ATAD2 drives HIRA/histone H3.3-dependent chromatin dynamics

ATAD2, expressed predominantly in embryonic stem cells as well as in spermatogenic cells emerges as a pivotal regulator of chromatin dynamics by mediating chromatin-bound histone chaperone turnover. Here, investigating the role of ATAD2 in spermatogenesis, we show that through its preponderant expression in haploid male germ cells, ATAD2 modulates the HIRA-dependent H3.3 genome localization and H3.3-dependent gene transcriptional regulation.

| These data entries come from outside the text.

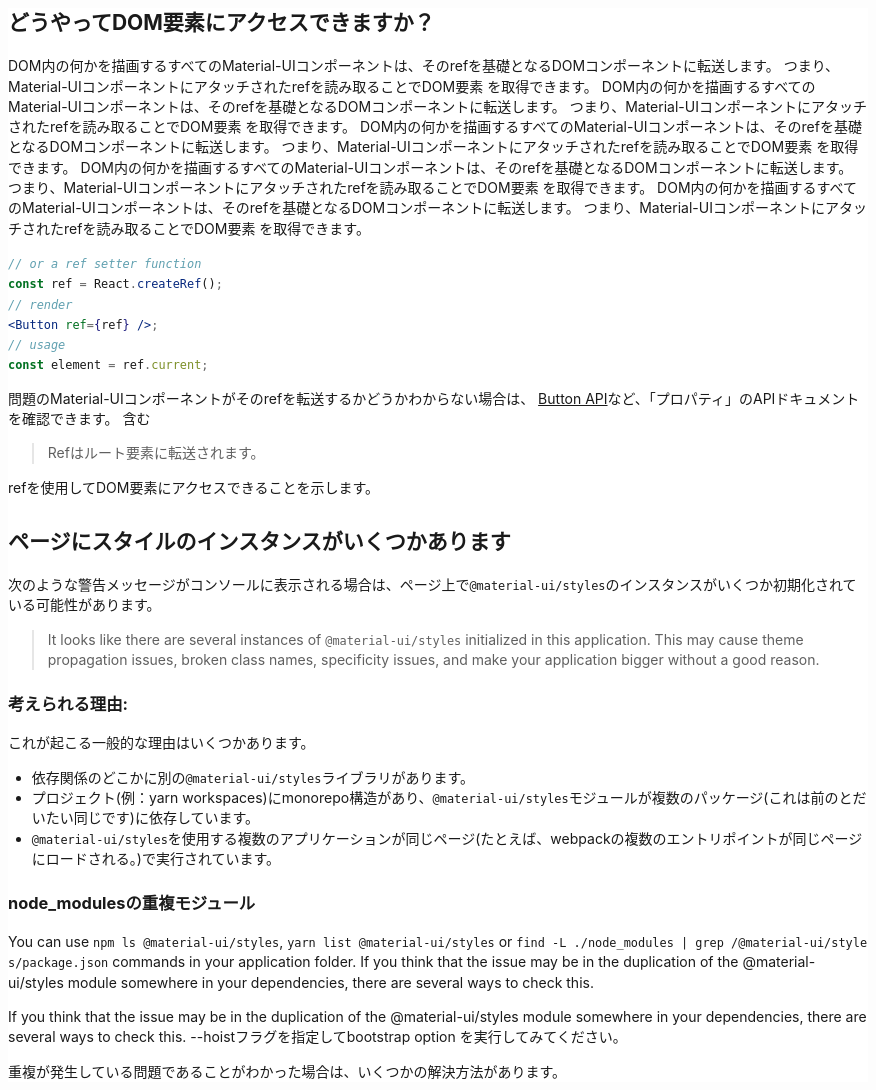 ## どうやってDOM要素にアクセスできますか？

DOM内の何かを描画するすべてのMaterial-UIコンポーネントは、そのrefを基礎となるDOMコンポーネントに転送します。 つまり、Material-UIコンポーネントにアタッチされたrefを読み取ることでDOM要素 を取得できます。 DOM内の何かを描画するすべてのMaterial-UIコンポーネントは、そのrefを基礎となるDOMコンポーネントに転送します。 つまり、Material-UIコンポーネントにアタッチされたrefを読み取ることでDOM要素 を取得できます。 DOM内の何かを描画するすべてのMaterial-UIコンポーネントは、そのrefを基礎となるDOMコンポーネントに転送します。 つまり、Material-UIコンポーネントにアタッチされたrefを読み取ることでDOM要素 を取得できます。 DOM内の何かを描画するすべてのMaterial-UIコンポーネントは、そのrefを基礎となるDOMコンポーネントに転送します。 つまり、Material-UIコンポーネントにアタッチされたrefを読み取ることでDOM要素 を取得できます。 DOM内の何かを描画するすべてのMaterial-UIコンポーネントは、そのrefを基礎となるDOMコンポーネントに転送します。 つまり、Material-UIコンポーネントにアタッチされたrefを読み取ることでDOM要素 を取得できます。

```jsx
// or a ref setter function
const ref = React.createRef();
// render
<Button ref={ref} />;
// usage
const element = ref.current;
```

問題のMaterial-UIコンポーネントがそのrefを転送するかどうかわからない場合は、 [Button API](/api/button/#props)など、「プロパティ」のAPIドキュメントを確認できます。 含む

> Refはルート要素に転送されます。

refを使用してDOM要素にアクセスできることを示します。

## ページにスタイルのインスタンスがいくつかあります

次のような警告メッセージがコンソールに表示される場合は、ページ上で`@material-ui/styles`のインスタンスがいくつか初期化されている可能性があります。

> It looks like there are several instances of `@material-ui/styles` initialized in this application. This may cause theme propagation issues, broken class names, specificity issues, and make your application bigger without a good reason.

### 考えられる理由:

これが起こる一般的な理由はいくつかあります。

- 依存関係のどこかに別の`@material-ui/styles`ライブラリがあります。
- プロジェクト(例：yarn workspaces)にmonorepo構造があり、`@material-ui/styles`モジュールが複数のパッケージ(これは前のとだいたい同じです)に依存しています。
- `@material-ui/styles`を使用する複数のアプリケーションが同じページ(たとえば、webpackの複数のエントリポイントが同じページにロードされる。)で実行されています。

### node_modulesの重複モジュール

You can use `npm ls @material-ui/styles`, `yarn list @material-ui/styles` or `find -L ./node_modules | grep /@material-ui/styles/package.json` commands in your application folder. If you think that the issue may be in the duplication of the @material-ui/styles module somewhere in your dependencies, there are several ways to check this.

If you think that the issue may be in the duplication of the @material-ui/styles module somewhere in your dependencies, there are several ways to check this. --hoistフラグを指定してbootstrap option を実行してみてください。

重複が発生している問題であることがわかった場合は、いくつかの解決方法があります。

Furthermore, by influencing histone eviction and the assembly of protamines, it ensures proper chromatin condensation and genome packaging in mature spermatozoa. The disruption of Atad2 results in aberrant mature spermatozoa genome organization, impacting male fertility. Collectively, these findings confirm the occurrence of an overlooked chromatin dynamic regulatory level controlling histone deposition-removal balance, depending on an ATAD2-controlled histone chaperone-chromatin interaction. Overall design: Transcriptomic analysis was performed in mouse testes samples obtained from WT and Atad2 KO homozygote male pups (wt and ko), sacrificed at 20, 22, 24 and 26 days post-birth (d20, d22, d24 and d26).